I am trying to understand ISRG Root X1 and intermediate/root chains.
I have read transitioning-to-isrg-root (2019/04/15) article indicating a delay in transitioning to ISRG Root X1 (ISRG-X1):
Due to concerns about insufficient ISRG root propagation on Android devices we have decided to move the date on which we will start serving a chain to our own root from July 8, 2019, to July 8, 2020.

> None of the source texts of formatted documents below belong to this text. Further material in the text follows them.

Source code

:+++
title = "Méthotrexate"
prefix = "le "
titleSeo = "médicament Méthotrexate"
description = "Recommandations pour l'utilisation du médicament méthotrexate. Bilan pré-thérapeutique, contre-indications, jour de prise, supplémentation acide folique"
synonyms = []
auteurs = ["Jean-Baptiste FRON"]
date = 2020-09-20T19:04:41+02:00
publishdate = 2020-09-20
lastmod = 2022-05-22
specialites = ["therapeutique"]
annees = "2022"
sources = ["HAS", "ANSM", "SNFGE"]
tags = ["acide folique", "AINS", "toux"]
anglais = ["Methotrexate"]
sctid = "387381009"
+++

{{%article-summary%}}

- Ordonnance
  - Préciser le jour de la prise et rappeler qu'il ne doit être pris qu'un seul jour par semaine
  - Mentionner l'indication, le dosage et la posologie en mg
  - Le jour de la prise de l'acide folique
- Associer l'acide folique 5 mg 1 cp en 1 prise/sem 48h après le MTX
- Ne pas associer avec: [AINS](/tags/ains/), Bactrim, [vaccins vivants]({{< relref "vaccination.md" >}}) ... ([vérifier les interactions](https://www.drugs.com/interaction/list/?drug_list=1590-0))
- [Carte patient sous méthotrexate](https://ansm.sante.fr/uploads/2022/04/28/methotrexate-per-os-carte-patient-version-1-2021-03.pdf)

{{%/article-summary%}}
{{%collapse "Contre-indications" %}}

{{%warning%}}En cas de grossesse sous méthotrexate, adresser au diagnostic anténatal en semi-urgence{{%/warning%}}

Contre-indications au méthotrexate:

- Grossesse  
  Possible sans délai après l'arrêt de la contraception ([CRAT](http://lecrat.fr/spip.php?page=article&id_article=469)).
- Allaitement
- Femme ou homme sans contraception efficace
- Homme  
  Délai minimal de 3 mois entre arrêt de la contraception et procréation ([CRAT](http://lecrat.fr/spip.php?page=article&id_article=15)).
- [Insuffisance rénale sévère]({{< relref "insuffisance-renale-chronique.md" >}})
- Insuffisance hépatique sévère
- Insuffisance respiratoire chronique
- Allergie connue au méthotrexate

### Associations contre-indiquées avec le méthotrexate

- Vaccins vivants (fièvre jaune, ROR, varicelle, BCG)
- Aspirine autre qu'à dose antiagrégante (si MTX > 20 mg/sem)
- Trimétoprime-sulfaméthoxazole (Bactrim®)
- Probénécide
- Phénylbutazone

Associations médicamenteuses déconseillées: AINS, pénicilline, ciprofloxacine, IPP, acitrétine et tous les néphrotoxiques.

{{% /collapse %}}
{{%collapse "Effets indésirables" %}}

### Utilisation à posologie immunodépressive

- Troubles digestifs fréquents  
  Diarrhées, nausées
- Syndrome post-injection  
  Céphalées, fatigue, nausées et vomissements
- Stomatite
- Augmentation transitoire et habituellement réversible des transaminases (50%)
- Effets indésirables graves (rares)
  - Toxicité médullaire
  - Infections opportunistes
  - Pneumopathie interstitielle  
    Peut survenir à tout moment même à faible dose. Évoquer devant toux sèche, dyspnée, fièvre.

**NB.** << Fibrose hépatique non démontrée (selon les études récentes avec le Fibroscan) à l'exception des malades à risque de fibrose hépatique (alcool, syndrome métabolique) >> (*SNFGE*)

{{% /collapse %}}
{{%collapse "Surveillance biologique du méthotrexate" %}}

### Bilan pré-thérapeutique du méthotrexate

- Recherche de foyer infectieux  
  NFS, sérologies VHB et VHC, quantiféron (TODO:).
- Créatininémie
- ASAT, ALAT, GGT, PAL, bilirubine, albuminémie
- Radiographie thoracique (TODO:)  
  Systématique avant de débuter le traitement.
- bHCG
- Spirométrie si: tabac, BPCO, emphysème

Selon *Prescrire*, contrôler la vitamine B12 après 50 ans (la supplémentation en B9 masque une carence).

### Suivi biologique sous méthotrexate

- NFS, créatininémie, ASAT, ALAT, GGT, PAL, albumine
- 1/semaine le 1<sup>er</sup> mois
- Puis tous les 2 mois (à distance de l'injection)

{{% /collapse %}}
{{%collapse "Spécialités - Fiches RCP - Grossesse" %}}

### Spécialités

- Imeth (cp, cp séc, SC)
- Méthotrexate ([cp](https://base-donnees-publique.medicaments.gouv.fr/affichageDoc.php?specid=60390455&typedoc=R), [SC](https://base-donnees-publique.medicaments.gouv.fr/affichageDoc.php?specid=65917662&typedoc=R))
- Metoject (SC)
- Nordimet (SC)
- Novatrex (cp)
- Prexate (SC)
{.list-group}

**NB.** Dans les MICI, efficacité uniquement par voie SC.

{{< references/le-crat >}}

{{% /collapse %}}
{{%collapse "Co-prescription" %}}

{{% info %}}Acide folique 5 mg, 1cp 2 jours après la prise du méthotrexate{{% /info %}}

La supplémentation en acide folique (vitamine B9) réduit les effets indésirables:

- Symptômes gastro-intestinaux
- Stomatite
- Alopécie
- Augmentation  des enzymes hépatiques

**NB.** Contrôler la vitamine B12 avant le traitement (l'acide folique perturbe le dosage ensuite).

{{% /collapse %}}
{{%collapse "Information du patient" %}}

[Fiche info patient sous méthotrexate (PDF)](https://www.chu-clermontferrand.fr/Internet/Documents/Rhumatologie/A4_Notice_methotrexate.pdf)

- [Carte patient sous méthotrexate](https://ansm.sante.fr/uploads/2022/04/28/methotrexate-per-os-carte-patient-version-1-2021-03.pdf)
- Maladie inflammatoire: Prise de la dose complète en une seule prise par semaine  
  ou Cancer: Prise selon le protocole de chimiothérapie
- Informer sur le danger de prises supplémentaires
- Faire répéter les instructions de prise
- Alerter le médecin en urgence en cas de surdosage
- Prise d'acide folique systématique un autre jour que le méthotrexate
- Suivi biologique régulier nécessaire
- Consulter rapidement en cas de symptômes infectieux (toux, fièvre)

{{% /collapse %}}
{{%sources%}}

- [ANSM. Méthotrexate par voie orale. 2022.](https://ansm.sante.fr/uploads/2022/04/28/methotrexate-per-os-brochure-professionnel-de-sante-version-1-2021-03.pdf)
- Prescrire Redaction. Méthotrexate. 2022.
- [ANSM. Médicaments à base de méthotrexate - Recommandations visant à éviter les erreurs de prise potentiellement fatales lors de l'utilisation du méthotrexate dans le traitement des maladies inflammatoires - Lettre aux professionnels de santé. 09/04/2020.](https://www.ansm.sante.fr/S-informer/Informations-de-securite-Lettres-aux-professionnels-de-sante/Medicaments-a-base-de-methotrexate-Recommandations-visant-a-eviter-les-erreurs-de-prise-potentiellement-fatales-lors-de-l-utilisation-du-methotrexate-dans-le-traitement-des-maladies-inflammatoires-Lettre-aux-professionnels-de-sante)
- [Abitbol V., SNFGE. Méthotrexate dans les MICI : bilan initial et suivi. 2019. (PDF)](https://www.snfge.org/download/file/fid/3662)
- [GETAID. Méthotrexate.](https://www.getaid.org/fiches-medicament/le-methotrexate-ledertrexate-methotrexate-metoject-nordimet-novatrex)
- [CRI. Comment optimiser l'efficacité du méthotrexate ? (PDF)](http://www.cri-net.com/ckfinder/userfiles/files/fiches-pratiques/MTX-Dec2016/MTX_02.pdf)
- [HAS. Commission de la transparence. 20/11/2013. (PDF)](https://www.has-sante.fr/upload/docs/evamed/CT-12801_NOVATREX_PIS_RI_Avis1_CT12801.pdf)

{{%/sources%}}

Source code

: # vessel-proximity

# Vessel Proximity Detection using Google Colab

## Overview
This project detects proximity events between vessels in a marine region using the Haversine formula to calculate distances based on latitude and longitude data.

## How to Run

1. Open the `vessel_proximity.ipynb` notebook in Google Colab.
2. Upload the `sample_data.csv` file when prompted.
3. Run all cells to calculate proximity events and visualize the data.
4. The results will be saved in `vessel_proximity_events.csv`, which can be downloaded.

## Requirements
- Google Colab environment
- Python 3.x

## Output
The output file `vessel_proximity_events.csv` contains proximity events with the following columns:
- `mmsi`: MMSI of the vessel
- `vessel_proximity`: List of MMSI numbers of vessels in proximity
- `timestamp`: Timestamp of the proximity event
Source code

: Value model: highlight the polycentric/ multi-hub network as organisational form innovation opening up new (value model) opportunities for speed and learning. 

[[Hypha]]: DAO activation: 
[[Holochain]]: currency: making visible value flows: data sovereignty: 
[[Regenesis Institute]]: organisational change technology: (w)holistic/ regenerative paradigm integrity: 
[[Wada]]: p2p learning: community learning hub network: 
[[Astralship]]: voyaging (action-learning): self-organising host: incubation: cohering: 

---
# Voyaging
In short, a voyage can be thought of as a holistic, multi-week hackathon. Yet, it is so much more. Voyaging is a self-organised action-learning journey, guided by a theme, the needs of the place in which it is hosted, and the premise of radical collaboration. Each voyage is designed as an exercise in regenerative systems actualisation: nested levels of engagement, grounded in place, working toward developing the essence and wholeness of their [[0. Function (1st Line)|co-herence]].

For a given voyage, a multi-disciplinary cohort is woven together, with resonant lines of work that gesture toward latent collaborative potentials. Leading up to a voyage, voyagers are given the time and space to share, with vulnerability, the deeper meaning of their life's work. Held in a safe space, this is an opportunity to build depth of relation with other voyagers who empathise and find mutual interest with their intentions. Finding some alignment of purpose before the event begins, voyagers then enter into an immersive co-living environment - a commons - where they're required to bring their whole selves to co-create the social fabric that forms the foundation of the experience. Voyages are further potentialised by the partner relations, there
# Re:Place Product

So, I can understand that the full certificate chain (ISRG-X1 -> LEA-X3, etc) is not yet recognised by some user-agents, okay. I check this page https://valid-isrgrootx1.letsencrypt.org/ and see my user-agent / browser (Chrome) recognises the certificate as Let’s Encrypt Authority X3 (LEA-X3); and not ISRG-X1. Which tracks the article announcement, however I am still trying to understand:
- Does this mean that a renewed LEA-X3 SSL certificate will be recognised as issued by ISRG-X1 due on and after July 8, 2020?
Why? - Because an API I plan to depend on requires a CA from a list, one of those listed is ISRG-X1; so I can delay my charity project release to co-inside with the delay (~20 days) or try to find an alternative.
- Sub-question: how might I obtain an SSL certificate issued by ISRG-X1?